Murdaugh stays in prison for now, serving 27 and 40 year concurrent sentences for a long list of financial crimes. But the murder file is back to the start of the docket. The clerk who was supposed to make sure the trial happened correctly is the reason it has to happen again.

Deleted Because They Hurt My Credibility

On April 29, Raleigh County, West Virginia, suspended its sitting Circuit Court Clerk, Brianne Steele, after she was charged with two misdemeanours: interference and providing false information to law enforcement, and obstruction with threats of harm. The charges trace back to a September 2025 incident in which officers asked her to turn over her phone.

She gave them her phone. She did not mention that she had deleted some messages first.

When officers eventually recovered those messages, they asked her why she had gotten rid of them.
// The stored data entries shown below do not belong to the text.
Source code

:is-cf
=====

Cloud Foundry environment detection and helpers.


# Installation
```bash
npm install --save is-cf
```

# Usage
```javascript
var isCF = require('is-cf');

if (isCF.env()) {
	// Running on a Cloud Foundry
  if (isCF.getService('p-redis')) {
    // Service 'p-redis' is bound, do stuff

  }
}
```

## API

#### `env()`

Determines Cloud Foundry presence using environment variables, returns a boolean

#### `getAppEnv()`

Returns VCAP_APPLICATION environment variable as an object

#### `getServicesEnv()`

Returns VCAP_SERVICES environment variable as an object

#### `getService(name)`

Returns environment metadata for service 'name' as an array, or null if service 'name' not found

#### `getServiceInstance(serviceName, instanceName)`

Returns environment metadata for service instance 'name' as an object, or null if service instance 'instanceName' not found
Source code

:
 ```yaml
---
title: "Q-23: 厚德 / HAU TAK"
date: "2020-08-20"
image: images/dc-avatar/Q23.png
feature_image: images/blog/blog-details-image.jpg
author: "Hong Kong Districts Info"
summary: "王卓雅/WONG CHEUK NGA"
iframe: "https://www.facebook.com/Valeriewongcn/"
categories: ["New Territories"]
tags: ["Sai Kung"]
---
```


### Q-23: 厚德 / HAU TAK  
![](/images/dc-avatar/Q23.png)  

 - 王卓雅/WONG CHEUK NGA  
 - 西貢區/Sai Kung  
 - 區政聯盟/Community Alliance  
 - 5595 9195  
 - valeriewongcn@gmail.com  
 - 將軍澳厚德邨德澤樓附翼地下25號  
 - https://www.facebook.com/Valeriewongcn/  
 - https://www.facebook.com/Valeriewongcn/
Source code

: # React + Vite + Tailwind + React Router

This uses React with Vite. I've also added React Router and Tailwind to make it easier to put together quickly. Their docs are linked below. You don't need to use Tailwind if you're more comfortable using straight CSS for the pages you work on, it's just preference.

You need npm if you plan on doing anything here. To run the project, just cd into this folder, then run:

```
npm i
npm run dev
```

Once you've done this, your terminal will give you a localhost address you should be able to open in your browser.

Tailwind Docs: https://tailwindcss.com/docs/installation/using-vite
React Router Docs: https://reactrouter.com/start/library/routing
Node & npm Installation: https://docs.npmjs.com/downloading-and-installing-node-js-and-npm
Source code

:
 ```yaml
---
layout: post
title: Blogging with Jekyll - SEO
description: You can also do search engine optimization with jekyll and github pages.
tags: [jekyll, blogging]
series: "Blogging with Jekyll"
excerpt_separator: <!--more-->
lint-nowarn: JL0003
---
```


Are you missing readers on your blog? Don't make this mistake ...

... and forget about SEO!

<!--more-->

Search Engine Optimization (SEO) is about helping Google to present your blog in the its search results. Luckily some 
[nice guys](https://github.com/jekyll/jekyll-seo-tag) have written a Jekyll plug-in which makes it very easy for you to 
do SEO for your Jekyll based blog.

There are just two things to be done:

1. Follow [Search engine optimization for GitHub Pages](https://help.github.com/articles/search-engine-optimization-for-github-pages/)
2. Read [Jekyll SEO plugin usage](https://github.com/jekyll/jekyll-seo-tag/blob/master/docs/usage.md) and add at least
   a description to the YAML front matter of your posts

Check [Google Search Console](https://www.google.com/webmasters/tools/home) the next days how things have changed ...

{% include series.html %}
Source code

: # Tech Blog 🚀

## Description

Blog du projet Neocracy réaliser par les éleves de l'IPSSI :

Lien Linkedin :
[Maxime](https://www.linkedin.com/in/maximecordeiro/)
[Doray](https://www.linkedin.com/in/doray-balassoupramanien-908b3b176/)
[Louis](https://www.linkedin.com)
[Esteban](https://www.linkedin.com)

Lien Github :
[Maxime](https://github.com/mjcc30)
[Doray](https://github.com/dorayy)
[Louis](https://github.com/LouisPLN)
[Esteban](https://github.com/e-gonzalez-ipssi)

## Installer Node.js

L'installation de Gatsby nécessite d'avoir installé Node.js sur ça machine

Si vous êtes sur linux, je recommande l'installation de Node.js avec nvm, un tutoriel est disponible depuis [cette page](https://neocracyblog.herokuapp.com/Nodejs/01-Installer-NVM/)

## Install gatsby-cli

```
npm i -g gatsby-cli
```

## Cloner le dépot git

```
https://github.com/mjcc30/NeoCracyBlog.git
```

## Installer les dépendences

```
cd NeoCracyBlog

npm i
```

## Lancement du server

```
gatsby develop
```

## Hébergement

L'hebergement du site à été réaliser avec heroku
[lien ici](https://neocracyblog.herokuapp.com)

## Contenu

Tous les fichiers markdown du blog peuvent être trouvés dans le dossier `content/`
According to the criminal complaint, Steele told them she had deleted the messages because, in her own words, they “hurt her credibility.”

That is a refreshingly direct answer. It is also possibly the worst sentence a sworn officer of the court can say out loud to investigators who are holding her phone. Steele is on paid suspension while her case moves through the system. The chief deputy clerk is running the office in the meantime.

The Bailiff in the Hallway

On March 24, in Franklin County, Ohio, a 49 year old woman went to the Juvenile and Domestic Relations Court to file a complaint about a court appointed guardian ad litem in her own family law file. She was sent to Judge Monica Hawkins’ courtroom. The bailiff there was Kelli Johnson.

Whatever happened inside the courtroom, the part everybody has now seen is what happened in the hallway. Security cameras caught it. Johnson followed the woman out of the courtroom and pushed her. The woman said she would report her. Johnson pushed her again. The woman pulled out her phone to start recording. Johnson smacked the phone out of her hand.

A bailiff’s job is to keep order in a courtroom. There is no portion of the job description that involves clearing the hallway by hand. Johnson resigned on March 30. She has been charged with disorderly conduct and criminal mischief, and pleaded not guilty in April. Three days after the altercation, Judge Hawkins also stepped down as the court’s administrative judge, although she remains on the bench.

Three different counties, three different desks, three different versions of court staff doing things nobody asks court staff to do.